Breakthroughs in radio frequency identification (RFID) technology, colour changing film and packaging designed to extend shelf life are some of the latest innovations highlighted by the Active & Intelligent Packaging Industry Association.
One recent launch is RFID labels to track bags of recyclable materials from ACT Systems, used by packaging waste recycler Norsk Resirk, based in Oslo, Norway.
The company processes used plastic bottles and aluminium cans. It has completed the first stage of a scheme using passive ultra high-frequency RFID tags attached to bags containing bottles and cans for recycling.

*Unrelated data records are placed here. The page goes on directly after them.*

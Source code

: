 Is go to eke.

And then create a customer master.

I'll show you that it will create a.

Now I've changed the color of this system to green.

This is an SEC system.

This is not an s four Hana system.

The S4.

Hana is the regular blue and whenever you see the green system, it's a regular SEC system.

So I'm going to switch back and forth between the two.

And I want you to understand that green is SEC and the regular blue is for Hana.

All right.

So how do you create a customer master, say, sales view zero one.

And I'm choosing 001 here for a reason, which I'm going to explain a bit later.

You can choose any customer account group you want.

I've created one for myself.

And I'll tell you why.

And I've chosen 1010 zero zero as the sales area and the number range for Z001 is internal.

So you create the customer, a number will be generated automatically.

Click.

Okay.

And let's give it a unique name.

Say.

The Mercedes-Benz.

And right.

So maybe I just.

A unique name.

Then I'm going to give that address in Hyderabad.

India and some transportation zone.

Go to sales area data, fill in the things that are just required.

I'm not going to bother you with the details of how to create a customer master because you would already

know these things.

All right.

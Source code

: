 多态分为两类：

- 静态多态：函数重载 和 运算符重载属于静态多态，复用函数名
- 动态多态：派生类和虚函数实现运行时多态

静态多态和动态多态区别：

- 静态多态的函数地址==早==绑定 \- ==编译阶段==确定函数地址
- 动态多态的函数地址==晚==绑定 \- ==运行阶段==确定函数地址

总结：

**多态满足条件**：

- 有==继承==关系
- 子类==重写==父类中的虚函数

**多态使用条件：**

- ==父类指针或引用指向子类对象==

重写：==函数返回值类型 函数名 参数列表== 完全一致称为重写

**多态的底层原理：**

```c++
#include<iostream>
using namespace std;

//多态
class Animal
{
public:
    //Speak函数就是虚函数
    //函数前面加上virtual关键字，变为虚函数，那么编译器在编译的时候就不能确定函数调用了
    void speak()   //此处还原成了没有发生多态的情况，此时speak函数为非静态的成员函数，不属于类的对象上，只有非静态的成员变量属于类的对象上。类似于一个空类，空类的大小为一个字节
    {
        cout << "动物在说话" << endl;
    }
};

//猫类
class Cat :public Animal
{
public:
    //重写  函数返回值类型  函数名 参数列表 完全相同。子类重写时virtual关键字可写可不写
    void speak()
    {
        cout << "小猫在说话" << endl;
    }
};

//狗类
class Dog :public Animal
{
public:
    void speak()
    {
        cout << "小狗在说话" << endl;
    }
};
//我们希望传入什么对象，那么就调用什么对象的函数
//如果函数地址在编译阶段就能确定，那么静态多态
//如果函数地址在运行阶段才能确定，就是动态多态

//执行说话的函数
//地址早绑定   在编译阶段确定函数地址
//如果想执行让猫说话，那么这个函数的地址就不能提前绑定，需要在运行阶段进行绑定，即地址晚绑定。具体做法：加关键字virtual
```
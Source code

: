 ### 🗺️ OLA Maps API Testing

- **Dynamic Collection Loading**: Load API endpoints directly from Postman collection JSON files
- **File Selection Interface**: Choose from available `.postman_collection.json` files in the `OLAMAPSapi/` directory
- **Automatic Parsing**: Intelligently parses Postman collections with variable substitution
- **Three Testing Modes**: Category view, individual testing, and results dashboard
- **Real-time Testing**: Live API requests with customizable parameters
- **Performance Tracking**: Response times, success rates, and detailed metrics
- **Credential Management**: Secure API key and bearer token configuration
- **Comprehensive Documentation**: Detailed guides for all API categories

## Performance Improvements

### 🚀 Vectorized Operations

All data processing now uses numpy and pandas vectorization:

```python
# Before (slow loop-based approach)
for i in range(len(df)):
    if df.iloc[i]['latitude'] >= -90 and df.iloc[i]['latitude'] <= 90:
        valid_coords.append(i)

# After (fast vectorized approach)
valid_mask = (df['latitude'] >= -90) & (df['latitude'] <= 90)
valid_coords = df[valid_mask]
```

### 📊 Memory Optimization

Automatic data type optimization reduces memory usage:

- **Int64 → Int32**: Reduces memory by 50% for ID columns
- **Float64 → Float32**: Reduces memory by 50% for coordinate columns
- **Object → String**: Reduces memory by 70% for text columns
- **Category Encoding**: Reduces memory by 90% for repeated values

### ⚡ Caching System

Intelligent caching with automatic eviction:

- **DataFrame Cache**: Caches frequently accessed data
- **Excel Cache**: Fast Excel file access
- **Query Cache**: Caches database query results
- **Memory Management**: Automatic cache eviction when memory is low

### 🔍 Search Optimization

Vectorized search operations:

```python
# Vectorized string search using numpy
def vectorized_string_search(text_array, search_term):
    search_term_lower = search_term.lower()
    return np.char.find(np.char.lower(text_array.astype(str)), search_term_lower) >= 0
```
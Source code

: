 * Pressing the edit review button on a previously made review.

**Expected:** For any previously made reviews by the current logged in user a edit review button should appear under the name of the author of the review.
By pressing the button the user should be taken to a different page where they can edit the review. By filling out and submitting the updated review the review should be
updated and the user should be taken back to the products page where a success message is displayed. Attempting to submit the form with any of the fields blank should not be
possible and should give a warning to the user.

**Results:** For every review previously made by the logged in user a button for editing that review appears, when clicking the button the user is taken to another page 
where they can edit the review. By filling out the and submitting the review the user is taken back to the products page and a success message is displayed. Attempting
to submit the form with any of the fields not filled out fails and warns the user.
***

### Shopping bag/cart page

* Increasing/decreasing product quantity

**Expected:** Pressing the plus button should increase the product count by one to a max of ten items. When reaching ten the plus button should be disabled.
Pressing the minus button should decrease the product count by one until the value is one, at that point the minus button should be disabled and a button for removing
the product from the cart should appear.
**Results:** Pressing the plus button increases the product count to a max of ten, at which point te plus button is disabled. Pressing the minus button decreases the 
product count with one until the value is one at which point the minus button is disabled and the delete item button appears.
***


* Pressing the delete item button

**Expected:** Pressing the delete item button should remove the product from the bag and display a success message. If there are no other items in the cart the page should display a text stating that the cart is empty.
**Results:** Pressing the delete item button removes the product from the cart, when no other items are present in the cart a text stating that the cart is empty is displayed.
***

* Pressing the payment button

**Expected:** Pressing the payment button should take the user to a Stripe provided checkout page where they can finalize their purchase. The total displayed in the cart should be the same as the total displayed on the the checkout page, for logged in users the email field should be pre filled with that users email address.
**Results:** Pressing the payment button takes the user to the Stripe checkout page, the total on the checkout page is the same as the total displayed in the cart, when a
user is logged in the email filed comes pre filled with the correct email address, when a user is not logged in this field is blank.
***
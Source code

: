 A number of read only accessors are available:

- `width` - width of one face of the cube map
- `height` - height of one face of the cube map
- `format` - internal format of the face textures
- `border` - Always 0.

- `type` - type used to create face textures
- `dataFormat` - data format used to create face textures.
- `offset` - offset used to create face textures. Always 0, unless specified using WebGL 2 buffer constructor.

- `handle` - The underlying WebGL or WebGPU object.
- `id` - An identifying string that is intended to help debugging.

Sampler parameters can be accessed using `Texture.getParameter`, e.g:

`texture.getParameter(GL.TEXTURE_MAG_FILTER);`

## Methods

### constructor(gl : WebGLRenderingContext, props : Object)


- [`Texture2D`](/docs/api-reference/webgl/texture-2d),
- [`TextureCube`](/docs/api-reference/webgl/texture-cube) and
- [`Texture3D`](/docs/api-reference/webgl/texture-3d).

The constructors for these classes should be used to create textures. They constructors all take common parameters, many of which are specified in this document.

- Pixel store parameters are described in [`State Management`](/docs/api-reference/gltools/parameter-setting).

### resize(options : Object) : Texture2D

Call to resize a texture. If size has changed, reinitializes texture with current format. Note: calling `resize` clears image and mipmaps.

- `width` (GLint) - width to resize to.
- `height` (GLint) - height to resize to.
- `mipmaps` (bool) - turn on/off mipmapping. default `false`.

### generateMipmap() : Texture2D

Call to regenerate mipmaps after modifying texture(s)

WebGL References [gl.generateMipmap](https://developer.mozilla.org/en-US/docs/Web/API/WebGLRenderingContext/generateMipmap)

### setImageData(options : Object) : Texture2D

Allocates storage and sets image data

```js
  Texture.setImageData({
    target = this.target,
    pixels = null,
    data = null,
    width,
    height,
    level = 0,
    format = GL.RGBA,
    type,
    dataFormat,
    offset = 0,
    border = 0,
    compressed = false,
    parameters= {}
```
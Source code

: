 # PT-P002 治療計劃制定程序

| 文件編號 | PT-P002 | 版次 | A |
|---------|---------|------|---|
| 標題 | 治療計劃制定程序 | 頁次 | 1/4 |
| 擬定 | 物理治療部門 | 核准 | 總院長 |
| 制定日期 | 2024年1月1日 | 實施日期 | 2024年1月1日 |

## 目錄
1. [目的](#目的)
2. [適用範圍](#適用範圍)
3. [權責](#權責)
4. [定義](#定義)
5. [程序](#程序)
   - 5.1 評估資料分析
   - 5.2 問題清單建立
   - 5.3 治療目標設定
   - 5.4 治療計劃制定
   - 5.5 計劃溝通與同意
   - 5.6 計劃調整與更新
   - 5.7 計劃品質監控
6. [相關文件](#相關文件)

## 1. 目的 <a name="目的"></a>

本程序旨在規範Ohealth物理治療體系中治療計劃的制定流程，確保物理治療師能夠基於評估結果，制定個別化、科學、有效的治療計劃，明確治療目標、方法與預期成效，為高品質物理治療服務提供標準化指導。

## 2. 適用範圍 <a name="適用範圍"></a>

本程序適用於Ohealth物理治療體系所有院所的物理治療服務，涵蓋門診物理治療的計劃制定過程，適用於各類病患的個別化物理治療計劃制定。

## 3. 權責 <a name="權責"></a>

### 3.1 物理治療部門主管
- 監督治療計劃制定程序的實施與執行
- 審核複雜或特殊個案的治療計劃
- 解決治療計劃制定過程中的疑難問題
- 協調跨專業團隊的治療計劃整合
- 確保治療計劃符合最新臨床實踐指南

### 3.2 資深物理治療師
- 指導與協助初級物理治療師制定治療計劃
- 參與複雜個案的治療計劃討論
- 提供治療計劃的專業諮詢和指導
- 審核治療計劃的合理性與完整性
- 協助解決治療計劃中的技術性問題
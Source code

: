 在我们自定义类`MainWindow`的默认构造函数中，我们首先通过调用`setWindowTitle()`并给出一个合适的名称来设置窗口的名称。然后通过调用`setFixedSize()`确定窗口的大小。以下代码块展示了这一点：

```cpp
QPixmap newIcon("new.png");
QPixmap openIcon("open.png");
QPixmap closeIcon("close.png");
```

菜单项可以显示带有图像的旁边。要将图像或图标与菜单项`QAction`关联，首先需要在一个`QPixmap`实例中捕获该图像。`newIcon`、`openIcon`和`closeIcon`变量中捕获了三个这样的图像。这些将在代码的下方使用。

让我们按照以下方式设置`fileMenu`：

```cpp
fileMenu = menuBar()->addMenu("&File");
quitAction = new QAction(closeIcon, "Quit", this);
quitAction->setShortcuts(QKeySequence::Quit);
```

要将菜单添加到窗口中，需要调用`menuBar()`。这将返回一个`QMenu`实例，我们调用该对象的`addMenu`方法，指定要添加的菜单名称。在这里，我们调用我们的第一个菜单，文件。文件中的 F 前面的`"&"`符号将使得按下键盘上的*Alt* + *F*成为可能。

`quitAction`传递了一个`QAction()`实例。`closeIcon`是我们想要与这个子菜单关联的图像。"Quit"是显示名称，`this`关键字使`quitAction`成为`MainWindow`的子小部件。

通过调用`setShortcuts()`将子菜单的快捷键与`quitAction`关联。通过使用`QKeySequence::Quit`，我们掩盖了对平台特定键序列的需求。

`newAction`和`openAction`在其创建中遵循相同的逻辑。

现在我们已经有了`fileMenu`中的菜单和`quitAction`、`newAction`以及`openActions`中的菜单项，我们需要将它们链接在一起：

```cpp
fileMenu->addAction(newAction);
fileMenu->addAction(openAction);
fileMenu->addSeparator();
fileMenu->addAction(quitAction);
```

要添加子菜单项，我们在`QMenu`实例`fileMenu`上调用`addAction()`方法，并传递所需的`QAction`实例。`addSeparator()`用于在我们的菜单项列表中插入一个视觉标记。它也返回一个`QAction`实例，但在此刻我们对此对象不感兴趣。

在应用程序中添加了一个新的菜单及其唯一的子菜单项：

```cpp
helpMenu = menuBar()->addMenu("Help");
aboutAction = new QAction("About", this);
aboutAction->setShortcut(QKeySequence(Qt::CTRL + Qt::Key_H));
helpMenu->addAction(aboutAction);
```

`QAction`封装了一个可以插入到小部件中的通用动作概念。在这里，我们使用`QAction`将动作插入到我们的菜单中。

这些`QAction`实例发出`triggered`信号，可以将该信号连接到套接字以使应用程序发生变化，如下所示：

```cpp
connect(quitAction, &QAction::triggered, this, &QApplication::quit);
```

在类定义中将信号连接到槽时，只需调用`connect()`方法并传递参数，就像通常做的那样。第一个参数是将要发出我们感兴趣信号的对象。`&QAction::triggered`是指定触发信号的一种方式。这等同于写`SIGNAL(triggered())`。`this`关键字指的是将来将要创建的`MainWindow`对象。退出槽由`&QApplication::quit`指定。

The technology will enable Norsk Resirk to know when and where bags are picked up and delivered and to track them should they go missing. It launched the system at its Alnabru plant as a pilot project and plans to roll out the same technology for all its sites.
Oxygen absorbent packaging film
Elsewhere, Kyodo Printing has introduced OxyCatch oxygen absorbent packaging film. OxyCatch incorporates a high concentration of celium oxide lineage oxygen absorber and activates without the involvement of water to help prevent product deterioration.
It is suitable for food, cosmetic or pharmaceutical uses. The oxygen scavenging process is indicated by colour changes in the inner functional surface of the packaging film.
The film colour starts out as a navy blue, indicating that the oxygen absorber is active. When it reaches a grey tone, it is inactive.
Kyodo claims the saturated absorption amount of oxygen for OxyCatch is 600ml/m2, more effective than dessicants used in conventional packaging. It said these tended to work only in the immediate area they are located in a pack’s interior.
Meantime, Wapo Corporation has developed a nylon-based vacuum-pack bag, which allows fresh foods to be stored at room temperature, while extending their shelf life.
Flexible plastic bags and pouches are often used to pack a variety of food products and offer protection to the products packed. However, items such as seafood, meats, fruits and vegetables still had to be stored in refrigerators, said Wapo.
Wapo vacuum bags use plastic materials from Japan’s Unitika. They had good oxygen barrier properties that allowed for moderate oxygen transpiration so fresh food products were not attacked by caustic gases or exposed to premature oxidation, added Wapo.
The bags are puncture resistant, water resistant and vapour resistant, the company added.